About a month or so ago I had a really close friend tell me some encouraging words. Actually she was more like calling me out on something that was far from godly, something that I have always struggled with. I stole someone words, trying to pitch them as my own. Ashamed and embarrassed and knowing she was right I let her kind confrontation wash over me like a warm rain.
WHY FIGHT IT? WHY DEFEND WHEN YOU KNOW YOU ARE WRONG?
You see, I have always loved words. Words, like photos, have always moved me to deep emotions. Stories, songs, poems, speeches, spoken word, even car commercials stir emotion in me which make my eyes well with gentle tears. The only problem is those are words from other people. I put high value onto other peoples eloquently delivered words. My own words, I definitely don’t value as much. I say to myself, “Her words are the words I want to say. I have nothing of value to add to this conversation about ____.” What’s my greatest downfall? Insecurity.
I don’t know if its from previous hurts, people not listening to me or receiving a less than desirable grade on an essay that I poured my creative heart and soul into as a student… I can’t point you to the beginning of it. It has snowballed over time. Honestly, it has to be a combination of all the above and all I can tell you is that I have been walking through life valuing other people’s opinions and words more than what I have to say.
I fear my words being misunderstood or devalued.
I fear my emotions getting in the way of what I was trying to say.
I fear saying the wrong word at the wrong time.
I fear my tone when I have something to ask.
What do people want to hear? What content or photos or whatever is going to be the most engaging? I’m kind of over it. Over the pressure of having to conform into some content machine just to get more likes and more followers. It can get really overwhelming, don’t you think? Always being affect of what others think. I refuse to become a slave to that! There is no reason other than the devil to be a thorn in my dang side for me to succumb to his not so new ways of scheming.
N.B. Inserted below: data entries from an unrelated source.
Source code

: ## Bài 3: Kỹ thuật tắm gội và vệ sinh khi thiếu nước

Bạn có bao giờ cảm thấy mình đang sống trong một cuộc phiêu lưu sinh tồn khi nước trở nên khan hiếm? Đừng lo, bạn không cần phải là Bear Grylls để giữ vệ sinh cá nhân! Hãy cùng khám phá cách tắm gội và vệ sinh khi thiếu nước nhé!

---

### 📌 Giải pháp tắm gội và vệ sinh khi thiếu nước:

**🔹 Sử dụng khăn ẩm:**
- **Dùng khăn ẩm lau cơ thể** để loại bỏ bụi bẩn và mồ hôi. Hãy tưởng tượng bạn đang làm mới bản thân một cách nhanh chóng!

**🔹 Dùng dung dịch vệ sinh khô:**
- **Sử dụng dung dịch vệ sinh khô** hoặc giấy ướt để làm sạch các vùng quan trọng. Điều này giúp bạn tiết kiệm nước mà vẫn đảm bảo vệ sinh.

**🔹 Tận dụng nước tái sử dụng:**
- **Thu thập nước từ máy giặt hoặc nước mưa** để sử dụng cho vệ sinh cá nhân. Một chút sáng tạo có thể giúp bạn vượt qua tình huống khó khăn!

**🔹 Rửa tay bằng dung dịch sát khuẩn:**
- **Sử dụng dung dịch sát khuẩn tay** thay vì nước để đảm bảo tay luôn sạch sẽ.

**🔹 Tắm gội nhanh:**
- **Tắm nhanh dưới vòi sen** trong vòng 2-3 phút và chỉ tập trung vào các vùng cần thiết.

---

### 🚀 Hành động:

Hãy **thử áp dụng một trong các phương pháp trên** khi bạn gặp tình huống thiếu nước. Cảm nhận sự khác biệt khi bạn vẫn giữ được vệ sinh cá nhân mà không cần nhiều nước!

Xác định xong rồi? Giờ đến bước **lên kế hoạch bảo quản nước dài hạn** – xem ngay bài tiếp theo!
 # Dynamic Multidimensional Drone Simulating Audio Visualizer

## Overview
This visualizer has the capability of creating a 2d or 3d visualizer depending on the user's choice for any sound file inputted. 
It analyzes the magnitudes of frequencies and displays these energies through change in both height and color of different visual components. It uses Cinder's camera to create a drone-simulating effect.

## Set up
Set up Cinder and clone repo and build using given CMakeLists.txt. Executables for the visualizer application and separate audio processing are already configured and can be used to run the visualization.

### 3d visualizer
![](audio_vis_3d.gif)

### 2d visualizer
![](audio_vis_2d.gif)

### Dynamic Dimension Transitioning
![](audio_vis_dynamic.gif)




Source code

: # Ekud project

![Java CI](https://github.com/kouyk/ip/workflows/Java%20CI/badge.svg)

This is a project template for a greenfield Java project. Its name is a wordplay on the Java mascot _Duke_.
Don’t look to the right or to the left, keep your eyes on me
-Bethel Music, Come to Me
That lyric written by Bethel Music is taken straight from the Proverbs 4:27 referencing how our hearts and gaze should always be upon Jesus. Turning our foot from evil is an active verb. Its not something that happens naturally or by happen stance. It is an intentional action that might not and probably will not be easy to accomplish. It is an action that we cannot do by sheer human will alone.
Do not turn to the right nor to the left; Turn your foot from evil.
– Proverbs 4:27
Well, I’m so done with striving to get approval from man. I’m so done with being insecure about my words being heard or criticized against. There is a God he wrote the most amazing story ever, one of great romance and treachery and deception! And if God created me in his glorious image then well, that story is inside me and it’s time I speak it… heck with that, it’s time I shout it!